**INSTRUCTIONS FOR THE TASK**
From the first line to the last, give the records again exactly.

◆ ◆ ◆ ◆ ◆

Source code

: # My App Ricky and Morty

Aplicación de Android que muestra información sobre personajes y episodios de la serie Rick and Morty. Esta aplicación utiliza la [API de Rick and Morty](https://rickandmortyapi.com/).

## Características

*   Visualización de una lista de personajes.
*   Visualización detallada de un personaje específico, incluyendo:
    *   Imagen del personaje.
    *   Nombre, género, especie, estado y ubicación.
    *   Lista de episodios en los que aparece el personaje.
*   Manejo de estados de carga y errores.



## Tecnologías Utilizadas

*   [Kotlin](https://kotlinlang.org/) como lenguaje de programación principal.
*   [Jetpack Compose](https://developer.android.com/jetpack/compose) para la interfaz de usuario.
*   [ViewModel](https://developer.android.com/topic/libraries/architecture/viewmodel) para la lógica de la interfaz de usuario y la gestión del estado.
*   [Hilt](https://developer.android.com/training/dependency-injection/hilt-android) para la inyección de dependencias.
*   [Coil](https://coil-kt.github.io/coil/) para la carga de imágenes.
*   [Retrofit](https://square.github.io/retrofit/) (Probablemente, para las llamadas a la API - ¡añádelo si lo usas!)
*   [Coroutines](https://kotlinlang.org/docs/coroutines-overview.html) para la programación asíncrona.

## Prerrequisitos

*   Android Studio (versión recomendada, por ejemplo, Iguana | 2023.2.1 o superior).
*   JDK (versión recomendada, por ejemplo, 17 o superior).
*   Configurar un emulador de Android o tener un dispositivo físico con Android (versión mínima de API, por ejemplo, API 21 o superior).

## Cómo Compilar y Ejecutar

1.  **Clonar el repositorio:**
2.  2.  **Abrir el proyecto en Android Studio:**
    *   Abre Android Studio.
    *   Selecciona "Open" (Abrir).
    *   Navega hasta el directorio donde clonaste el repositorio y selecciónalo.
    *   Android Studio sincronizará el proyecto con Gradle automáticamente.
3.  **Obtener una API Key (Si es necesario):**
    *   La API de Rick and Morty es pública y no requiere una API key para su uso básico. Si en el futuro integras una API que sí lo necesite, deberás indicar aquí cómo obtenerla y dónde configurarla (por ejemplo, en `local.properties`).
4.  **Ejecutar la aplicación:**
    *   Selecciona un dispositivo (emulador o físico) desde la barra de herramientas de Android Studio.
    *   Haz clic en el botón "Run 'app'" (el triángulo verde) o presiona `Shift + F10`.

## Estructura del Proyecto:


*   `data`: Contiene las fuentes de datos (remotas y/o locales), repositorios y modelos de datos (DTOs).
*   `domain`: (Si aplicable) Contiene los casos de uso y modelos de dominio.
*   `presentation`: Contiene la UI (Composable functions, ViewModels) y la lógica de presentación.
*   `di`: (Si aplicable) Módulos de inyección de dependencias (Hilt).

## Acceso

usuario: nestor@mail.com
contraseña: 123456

◆ ◆ ◆ ◆ ◆

**SOLVED PROBLEM**
Source code

: # My App Ricky and Morty

Aplicación de Android que muestra información sobre personajes y episodios de la serie Rick and Morty. Esta aplicación utiliza la [API de Rick and Morty](https://rickandmortyapi.com/).

## Características

*   Visualización de una lista de personajes.
*   Visualización detallada de un personaje específico, incluyendo:
    *   Imagen del personaje.
    *   Nombre, género, especie, estado y ubicación.
    *   Lista de episodios en los que aparece el personaje.
*   Manejo de estados de carga y errores.



## Tecnologías Utilizadas

*   [Kotlin](https://kotlinlang.org/) como lenguaje de programación principal.
*   [Jetpack Compose](https://developer.android.com/jetpack/compose) para la interfaz de usuario.
*   [ViewModel](https://developer.android.com/topic/libraries/architecture/viewmodel) para la lógica de la interfaz de usuario y la gestión del estado.
*   [Hilt](https://developer.android.com/training/dependency-injection/hilt-android) para la inyección de dependencias.
*   [Coil](https://coil-kt.github.io/coil/) para la carga de imágenes.
*   [Retrofit](https://square.github.io/retrofit/) (Probablemente, para las llamadas a la API - ¡añádelo si lo usas!)
*   [Coroutines](https://kotlinlang.org/docs/coroutines-overview.html) para la programación asíncrona.

## Prerrequisitos

*   Android Studio (versión recomendada, por ejemplo, Iguana | 2023.2.1 o superior).
*   JDK (versión recomendada, por ejemplo, 17 o superior).
*   Configurar un emulador de Android o tener un dispositivo físico con Android (versión mínima de API, por ejemplo, API 21 o superior).

## Cómo Compilar y Ejecutar

1.  **Clonar el repositorio:**
2.  2.  **Abrir el proyecto en Android Studio:**
    *   Abre Android Studio.
    *   Selecciona "Open" (Abrir).
    *   Navega hasta el directorio donde clonaste el repositorio y selecciónalo.
    *   Android Studio sincronizará el proyecto con Gradle automáticamente.
3.  **Obtener una API Key (Si es necesario):**
    *   La API de Rick and Morty es pública y no requiere una API key para su uso básico. Si en el futuro integras una API que sí lo necesite, deberás indicar aquí cómo obtenerla y dónde configurarla (por ejemplo, en `local.properties`).
4.  **Ejecutar la aplicación:**
    *   Selecciona un dispositivo (emulador o físico) desde la barra de herramientas de Android Studio.
    *   Haz clic en el botón "Run 'app'" (el triángulo verde) o presiona `Shift + F10`.

## Estructura del Proyecto:


*   `data`: Contiene las fuentes de datos (remotas y/o locales), repositorios y modelos de datos (DTOs).
*   `domain`: (Si aplicable) Contiene los casos de uso y modelos de dominio.
*   `presentation`: Contiene la UI (Composable functions, ViewModels) y la lógica de presentación.
*   `di`: (Si aplicable) Módulos de inyección de dependencias (Hilt).

## Acceso

usuario: nestor@mail.com
contraseña: 123456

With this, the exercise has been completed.